Between the fifth to seventh gestational weeks, the ectodermal layer develops from the previous single layer of cells and divides into the periderm (epitrichium) and a basal layer. The epitrichium covers the surface of the embryo and undergoes a continuous cycle of keratinization (replacing the cell cytoplasm with keratin) and desquamation (shedding of the outer layer of tissue) for 21 weeks. The basal layer (stratum germinativum) acts as the germinal layer that continuously replicates to replace superficial cells lost during desquamation. It should be noted that the exfoliated cells, along with sebaceous secretions, lanugo hair goes on to form the vernix caseosa (a white, cheesy coating found on neonates).

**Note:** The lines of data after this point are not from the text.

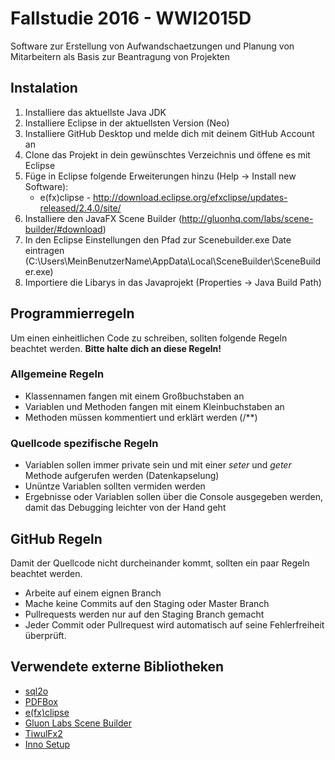 # Fallstudie 2016 - WWI2015D

Software zur Erstellung von Aufwandschaetzungen und Planung von Mitarbeitern als Basis zur Beantragung von Projekten

## Instalation
1. Installiere das aktuellste Java JDK
2. Installiere Eclipse in der aktuellsten Version (Neo)
3. Installiere GitHub Desktop und melde dich mit deinem GitHub Account an
4. Clone das Projekt in dein gewünschtes Verzeichnis und öffene es mit Eclipse
5. Füge in Eclipse folgende Erweiterungen hinzu (Help -> Install new Software): 
	- e(fx)clipse - http://download.eclipse.org/efxclipse/updates-released/2.4.0/site/
6. Installiere den JavaFX Scene Builder (http://gluonhq.com/labs/scene-builder/#download)
7. In den Eclipse Einstellungen den Pfad zur Scenebuilder.exe Date eintragen (C:\Users\MeinBenutzerName\AppData\Local\SceneBuilder\SceneBuilder.exe)
8. Importiere die Libarys in das Javaprojekt (Properties -> Java Build Path)
	
## Programmierregeln
Um einen einheitlichen Code zu schreiben, sollten folgende Regeln beachtet werden.
**Bitte halte dich an diese Regeln!**

### Allgemeine Regeln
- Klassennamen fangen mit einem Großbuchstaben an
- Variablen und Methoden fangen mit einem Kleinbuchstaben an
- Methoden müssen kommentiert und erklärt werden (/**)

### Quellcode spezifische Regeln
- Variablen sollen immer private sein und mit einer *seter* und *geter* Methode aufgerufen werden (Datenkapselung)
- Unüntze Variablen sollten vermiden werden
- Ergebnisse oder Variablen sollen über die Console ausgegeben werden, damit das Debugging leichter von der Hand geht



## GitHub Regeln
Damit der Quellcode nicht durcheinander kommt, sollten ein paar Regeln beachtet werden.

- Arbeite auf einem eignen Branch
- Mache keine Commits auf den Staging oder Master Branch
- Pullrequests werden nur auf den Staging Branch gemacht
- Jeder Commit oder Pullrequest wird automatisch auf seine Fehlerfreiheit überprüft.
	
## Verwendete externe Bibliotheken
- [sql2o](https://sql2o.org/)
- [PDFBox](https://pdfbox.apache.org/index.html)
- [e(fx)clipse](http://download.eclipse.org/efxclipse/updates-released/2.4.0/site/)
- [Gluon Labs Scene Builder](http://gluonhq.com/labs/scene-builder/#download)
- [TiwulFx2](http://tiwulfx.panemu.com/)
- [Inno Setup](http://www.jrsoftware.org/isdl.php)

Subsequent differentiation of the stratum germinativum results in the formation of an intermediate layer around week 11. The intermediate layer further differentiates into two distinct layers called the stratum spinosum and the stratum granulosum. The former contains polyhedral cells that are joined by tonofibrils (associated with the macula adherens that anchors cellular cytoskeleton), while the latter has the characteristic keratohyalin granules (initial proteinaceous compound responsible for keratinization of cells).
Also within the third gestational month, neural crest cells migrate into the epidermis and differentiate into melanoblasts that mature to form melanocytes (cells that produce melanin). Melanocytes in individuals of all races produce melanin. The difference is that in darker skinned individuals, the melanin is stored in larger melanosomes (melanin granules) than those vacuoles in lighter skinned individuals. However, in both instances, the granules are transported via dendritic processes to keratinocytes within the hair bulbs and skin. By the end of the fourth month, there are four distinct epidermal layers that are present in the adult skin. These are (from superficial to deep) the:
- stratum corneum
- stratum granulosum
- stratum spinosum
- stratum germinativum/basale
The dermis has tripartite embryology inclusive of the lateral and paraxial mesoderm as well as neural crest cells. The lateral mesodermal mesenchyme provides dermal cells in the body walls and limbs. The paraxial mesodermal mesenchyme gives rise to the dermal cells of the back. Finally, the neural crest cells provide cells of the neck and face. Close to the end of the third trimester, the dermis (corium) differentiates into dermal papillae (papillary layer), which contain sensory nerve endings and capillary loops and extend into the epidermal layer. The subcorium (reticular layer) is the fatty region of the dermis that also contains large quantities of elastin and collagen.
There are three general layers of the skin: the epidermis, dermis and hypodermis. Each layer can be further subdivided into constituent regions. The epidermis, which is the uppermost layer, is subdivided into the:
- cornified layer (stratum corneum)
- clear layer (stratum lucidum)
- granular layer (stratum granulosum)
- prickle cell layer (stratum spinosum)
- basal layer (stratum germinativum/basale).
The prickle cell and basal layers are collectively referred to as the Malpighian layer. The basal, prickle cell and granular layers are metabolically active regions of the epidermis. The basal layer undergoes continuous mitosis throughout life. The daughter cells ascend the epidermal layers, while undergoing morphological changes throughout its journey. It also develops clefts and ridges that are perceived on the thickened areas of skin as imprints (i.e. fingerprints and footprints).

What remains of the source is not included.